## Work request
Search the records for the string "document" and return each line that has it.

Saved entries
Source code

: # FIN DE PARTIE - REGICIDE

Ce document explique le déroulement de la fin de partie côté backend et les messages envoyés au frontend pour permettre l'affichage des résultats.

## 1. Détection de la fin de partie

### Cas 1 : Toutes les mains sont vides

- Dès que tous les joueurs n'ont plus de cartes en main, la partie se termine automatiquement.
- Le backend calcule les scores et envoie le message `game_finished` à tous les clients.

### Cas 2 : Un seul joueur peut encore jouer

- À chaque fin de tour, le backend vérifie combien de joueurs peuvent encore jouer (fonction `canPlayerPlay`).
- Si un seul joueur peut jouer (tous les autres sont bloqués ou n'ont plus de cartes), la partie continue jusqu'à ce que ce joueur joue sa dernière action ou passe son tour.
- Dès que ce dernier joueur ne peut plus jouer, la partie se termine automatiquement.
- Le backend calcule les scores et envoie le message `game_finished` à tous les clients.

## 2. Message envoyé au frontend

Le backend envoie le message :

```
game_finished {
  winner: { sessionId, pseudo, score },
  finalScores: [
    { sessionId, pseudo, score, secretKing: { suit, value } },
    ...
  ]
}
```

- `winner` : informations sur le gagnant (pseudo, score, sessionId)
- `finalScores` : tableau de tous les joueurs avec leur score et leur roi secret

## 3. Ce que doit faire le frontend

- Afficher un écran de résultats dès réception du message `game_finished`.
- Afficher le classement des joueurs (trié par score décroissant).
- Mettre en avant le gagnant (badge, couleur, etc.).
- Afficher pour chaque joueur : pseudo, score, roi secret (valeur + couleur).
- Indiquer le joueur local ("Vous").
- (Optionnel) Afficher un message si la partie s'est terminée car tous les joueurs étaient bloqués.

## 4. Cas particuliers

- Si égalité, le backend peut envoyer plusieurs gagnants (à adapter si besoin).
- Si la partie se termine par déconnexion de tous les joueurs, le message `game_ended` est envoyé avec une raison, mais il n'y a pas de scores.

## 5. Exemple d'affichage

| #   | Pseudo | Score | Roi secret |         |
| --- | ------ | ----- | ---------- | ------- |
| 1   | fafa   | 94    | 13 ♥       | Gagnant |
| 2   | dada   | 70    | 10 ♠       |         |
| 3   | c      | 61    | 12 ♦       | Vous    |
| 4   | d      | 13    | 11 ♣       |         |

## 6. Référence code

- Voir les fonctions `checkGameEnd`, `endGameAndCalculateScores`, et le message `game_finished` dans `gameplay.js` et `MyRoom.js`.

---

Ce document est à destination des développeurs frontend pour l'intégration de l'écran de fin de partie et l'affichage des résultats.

## Final answer
Ce document explique le déroulement de la fin de partie côté backend et les messages envoyés au frontend pour permettre l'affichage des résultats.
Ce document est à destination des développeurs frontend pour l'intégration de l'écran de fin de partie et l'affichage des résultats.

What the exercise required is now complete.